▸ **TASK ITEM**:
In the listing below, locate the line that contains "- [Test apis" and the line that contains "- [How to find". Restate word for word those two lines and every line between them, and nothing else.

▸ **SUPPLIED RECORDS**:

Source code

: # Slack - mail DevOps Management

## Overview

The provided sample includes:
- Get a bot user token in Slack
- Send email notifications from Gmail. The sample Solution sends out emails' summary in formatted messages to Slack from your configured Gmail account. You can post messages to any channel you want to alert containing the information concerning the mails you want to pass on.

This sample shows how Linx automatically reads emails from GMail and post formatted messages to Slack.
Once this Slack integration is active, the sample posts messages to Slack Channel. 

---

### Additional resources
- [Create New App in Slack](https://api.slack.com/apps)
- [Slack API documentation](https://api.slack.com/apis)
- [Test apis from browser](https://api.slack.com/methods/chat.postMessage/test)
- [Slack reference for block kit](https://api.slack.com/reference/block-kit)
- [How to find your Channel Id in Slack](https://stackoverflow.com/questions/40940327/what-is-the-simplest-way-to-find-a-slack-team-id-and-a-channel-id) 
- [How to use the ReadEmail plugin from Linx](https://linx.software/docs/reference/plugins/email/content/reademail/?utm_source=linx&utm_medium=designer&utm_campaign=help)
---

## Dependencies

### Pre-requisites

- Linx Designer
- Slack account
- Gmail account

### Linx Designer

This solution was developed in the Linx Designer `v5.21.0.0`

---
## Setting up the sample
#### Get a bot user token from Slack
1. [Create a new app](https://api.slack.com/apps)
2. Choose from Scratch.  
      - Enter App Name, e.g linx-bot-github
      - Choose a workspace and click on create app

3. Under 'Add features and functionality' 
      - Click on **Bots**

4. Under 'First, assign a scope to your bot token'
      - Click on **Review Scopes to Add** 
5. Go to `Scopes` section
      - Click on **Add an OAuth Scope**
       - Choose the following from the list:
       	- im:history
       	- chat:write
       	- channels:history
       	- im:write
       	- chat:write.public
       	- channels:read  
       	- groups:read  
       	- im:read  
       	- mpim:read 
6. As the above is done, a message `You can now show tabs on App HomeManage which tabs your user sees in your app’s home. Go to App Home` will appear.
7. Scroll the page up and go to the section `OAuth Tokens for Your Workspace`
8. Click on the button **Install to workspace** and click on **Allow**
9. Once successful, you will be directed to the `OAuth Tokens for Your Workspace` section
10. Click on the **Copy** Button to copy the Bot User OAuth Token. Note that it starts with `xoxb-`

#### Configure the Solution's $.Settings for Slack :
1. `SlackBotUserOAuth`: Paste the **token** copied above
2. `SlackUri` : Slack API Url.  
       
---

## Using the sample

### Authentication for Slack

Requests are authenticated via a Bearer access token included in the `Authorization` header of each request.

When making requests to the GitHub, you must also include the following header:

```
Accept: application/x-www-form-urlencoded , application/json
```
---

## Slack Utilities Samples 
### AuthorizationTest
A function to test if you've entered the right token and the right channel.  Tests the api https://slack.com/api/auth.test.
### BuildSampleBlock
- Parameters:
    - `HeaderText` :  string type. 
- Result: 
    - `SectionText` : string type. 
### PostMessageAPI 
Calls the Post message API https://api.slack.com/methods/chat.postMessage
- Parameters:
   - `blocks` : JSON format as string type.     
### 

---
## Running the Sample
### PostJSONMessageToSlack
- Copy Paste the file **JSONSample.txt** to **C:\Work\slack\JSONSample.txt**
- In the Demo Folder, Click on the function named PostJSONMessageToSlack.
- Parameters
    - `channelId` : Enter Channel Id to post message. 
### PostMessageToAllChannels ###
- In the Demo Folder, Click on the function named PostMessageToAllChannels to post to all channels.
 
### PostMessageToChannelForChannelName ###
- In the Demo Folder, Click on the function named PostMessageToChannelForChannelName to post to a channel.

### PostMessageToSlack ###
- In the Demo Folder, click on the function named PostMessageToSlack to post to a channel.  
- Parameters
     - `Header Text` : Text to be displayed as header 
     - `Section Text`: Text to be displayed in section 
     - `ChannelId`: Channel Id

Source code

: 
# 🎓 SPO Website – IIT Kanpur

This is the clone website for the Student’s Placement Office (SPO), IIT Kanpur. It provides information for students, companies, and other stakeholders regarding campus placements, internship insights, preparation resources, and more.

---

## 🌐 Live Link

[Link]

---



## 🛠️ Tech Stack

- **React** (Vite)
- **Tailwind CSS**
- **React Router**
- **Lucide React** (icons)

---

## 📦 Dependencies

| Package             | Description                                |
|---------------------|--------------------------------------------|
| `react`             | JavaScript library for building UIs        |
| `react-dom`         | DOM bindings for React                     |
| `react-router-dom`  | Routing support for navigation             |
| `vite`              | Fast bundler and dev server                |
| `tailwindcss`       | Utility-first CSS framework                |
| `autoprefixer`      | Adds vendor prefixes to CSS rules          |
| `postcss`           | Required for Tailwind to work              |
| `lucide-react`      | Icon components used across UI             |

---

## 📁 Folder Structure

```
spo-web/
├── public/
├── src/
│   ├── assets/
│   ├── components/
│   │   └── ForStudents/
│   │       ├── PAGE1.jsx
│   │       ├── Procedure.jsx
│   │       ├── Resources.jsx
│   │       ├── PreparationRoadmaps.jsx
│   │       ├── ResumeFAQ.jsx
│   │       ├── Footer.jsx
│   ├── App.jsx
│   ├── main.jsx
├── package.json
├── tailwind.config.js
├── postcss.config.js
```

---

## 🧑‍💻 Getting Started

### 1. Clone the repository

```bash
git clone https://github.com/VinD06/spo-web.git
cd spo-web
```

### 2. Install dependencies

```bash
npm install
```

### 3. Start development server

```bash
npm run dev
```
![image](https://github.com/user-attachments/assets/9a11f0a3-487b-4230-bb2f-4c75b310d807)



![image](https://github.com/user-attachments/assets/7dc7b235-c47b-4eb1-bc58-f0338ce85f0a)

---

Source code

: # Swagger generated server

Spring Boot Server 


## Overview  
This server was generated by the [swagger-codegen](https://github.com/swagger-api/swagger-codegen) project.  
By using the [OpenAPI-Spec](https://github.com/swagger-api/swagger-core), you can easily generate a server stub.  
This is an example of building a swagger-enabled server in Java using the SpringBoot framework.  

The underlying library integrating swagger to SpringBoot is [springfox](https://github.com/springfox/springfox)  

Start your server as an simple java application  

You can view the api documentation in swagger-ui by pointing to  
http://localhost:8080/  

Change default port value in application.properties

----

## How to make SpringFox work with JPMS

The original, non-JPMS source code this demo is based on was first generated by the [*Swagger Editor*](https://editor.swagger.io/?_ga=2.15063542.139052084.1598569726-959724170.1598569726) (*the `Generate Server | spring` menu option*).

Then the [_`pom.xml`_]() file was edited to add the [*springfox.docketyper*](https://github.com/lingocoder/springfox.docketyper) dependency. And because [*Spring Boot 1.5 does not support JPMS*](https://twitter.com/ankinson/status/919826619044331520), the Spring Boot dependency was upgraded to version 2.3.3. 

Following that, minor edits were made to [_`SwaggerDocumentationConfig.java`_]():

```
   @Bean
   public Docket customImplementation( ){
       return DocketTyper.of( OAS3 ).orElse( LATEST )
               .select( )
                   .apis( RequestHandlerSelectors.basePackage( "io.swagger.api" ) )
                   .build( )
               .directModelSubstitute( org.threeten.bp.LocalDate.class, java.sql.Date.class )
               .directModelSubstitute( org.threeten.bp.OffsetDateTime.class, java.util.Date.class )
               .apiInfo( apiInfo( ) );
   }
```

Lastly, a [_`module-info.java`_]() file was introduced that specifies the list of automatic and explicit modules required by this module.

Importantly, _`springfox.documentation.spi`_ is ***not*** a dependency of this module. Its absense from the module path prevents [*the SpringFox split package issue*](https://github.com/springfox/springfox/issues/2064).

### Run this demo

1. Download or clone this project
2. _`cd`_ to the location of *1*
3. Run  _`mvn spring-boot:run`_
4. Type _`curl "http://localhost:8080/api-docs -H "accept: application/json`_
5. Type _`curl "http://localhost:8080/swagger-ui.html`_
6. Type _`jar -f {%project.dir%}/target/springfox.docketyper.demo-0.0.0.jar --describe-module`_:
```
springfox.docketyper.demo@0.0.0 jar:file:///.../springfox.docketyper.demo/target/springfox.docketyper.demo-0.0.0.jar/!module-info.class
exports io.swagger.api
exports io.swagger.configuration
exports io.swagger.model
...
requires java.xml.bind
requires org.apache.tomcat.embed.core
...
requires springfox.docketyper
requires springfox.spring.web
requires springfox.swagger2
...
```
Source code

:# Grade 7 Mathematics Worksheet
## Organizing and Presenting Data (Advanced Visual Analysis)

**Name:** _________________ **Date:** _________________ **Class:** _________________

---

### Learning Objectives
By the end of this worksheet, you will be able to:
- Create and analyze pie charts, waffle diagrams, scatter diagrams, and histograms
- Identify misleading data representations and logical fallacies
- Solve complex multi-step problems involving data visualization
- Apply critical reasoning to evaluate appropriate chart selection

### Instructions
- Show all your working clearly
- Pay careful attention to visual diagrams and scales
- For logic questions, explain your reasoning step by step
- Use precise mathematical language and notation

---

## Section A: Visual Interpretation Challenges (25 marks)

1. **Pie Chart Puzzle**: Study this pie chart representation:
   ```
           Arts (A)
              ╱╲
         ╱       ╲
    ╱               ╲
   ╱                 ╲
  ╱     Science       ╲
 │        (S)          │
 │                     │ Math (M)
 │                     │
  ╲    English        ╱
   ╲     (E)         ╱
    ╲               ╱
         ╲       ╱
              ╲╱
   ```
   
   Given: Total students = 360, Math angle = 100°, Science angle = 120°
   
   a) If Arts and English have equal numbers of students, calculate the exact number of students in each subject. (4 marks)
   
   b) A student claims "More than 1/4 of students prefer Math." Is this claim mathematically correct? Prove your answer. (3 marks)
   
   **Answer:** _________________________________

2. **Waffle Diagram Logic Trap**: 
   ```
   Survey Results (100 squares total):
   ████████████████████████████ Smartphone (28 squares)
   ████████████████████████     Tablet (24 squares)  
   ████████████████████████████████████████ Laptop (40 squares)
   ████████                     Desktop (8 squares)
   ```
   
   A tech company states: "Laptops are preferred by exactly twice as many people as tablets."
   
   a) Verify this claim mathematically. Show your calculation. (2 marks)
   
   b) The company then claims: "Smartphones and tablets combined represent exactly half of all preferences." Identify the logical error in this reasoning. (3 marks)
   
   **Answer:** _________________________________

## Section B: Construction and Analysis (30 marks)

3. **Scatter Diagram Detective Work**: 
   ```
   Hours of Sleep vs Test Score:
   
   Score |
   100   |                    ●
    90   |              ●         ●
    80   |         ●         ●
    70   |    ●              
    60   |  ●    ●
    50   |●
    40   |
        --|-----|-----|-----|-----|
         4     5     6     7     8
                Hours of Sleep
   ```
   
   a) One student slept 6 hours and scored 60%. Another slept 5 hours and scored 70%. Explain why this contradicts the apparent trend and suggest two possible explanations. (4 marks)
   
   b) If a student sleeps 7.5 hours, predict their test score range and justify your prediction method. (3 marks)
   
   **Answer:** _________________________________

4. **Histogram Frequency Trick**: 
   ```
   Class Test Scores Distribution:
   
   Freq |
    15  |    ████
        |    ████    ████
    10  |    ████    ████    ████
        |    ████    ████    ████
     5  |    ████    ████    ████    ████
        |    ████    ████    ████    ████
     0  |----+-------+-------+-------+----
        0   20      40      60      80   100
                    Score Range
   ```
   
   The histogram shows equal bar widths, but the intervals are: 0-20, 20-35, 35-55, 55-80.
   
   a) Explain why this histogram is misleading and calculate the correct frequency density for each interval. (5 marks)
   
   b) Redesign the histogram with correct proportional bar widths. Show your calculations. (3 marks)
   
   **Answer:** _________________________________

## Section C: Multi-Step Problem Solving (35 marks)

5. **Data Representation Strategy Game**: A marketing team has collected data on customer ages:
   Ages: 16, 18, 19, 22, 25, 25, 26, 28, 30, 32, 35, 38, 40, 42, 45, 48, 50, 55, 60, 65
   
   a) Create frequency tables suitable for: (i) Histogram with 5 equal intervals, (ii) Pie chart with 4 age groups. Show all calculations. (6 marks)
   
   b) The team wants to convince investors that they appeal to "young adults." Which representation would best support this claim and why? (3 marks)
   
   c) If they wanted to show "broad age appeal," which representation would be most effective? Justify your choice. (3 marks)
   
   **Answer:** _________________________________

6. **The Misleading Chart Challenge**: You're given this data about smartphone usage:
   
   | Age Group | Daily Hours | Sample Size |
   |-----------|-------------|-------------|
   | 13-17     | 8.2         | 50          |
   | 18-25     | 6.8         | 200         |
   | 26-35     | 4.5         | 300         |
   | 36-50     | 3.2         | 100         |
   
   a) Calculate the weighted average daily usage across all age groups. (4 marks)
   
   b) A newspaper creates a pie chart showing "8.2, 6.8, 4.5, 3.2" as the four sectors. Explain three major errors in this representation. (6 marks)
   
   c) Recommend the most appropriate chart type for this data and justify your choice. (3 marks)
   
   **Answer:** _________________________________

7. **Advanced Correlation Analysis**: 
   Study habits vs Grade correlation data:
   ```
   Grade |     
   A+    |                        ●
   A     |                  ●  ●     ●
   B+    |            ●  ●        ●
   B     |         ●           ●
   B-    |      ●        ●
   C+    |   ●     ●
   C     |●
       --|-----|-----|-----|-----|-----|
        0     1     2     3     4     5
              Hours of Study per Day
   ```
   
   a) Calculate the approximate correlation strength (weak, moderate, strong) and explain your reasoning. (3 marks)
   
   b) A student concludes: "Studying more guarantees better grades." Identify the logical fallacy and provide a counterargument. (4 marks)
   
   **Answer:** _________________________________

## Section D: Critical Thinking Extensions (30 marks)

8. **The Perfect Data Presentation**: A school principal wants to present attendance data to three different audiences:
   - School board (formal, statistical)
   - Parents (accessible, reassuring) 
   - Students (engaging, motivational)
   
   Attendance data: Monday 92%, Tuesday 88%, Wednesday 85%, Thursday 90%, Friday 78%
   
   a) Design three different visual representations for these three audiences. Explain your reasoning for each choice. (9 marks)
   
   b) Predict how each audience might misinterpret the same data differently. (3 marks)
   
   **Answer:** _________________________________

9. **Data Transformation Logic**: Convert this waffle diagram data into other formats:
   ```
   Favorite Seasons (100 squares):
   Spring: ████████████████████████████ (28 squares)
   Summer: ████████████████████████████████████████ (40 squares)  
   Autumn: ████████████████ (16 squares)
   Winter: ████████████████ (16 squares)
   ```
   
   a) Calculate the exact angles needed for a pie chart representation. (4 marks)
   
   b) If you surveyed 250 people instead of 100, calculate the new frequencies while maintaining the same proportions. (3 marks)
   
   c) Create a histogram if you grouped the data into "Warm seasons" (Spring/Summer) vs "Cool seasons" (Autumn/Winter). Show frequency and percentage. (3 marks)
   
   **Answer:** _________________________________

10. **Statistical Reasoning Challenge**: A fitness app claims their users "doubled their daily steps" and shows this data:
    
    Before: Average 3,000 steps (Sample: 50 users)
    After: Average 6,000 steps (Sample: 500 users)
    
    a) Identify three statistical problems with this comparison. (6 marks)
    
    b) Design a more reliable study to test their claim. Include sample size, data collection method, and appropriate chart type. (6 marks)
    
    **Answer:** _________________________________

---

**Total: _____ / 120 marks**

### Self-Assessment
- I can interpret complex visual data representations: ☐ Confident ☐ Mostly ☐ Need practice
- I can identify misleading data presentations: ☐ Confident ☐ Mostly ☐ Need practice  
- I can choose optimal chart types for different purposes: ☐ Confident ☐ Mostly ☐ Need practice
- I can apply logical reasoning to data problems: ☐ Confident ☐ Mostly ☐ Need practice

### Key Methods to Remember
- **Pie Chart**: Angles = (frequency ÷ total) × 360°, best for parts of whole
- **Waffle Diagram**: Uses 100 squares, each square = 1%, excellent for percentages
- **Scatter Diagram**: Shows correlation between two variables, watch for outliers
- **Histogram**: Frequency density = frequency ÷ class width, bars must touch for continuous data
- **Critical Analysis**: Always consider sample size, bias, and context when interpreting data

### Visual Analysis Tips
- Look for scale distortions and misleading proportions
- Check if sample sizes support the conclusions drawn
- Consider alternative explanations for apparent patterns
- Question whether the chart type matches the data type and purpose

▸ **WRITTEN SOLUTION**:
- [Test apis from browser](https://api.slack.com/methods/chat.postMessage/test)
- [Slack reference for block kit](https://api.slack.com/reference/block-kit)
- [How to find your Channel Id in Slack](https://stackoverflow.com/questions/40940327/what-is-the-simplest-way-to-find-a-slack-team-id-and-a-channel-id) 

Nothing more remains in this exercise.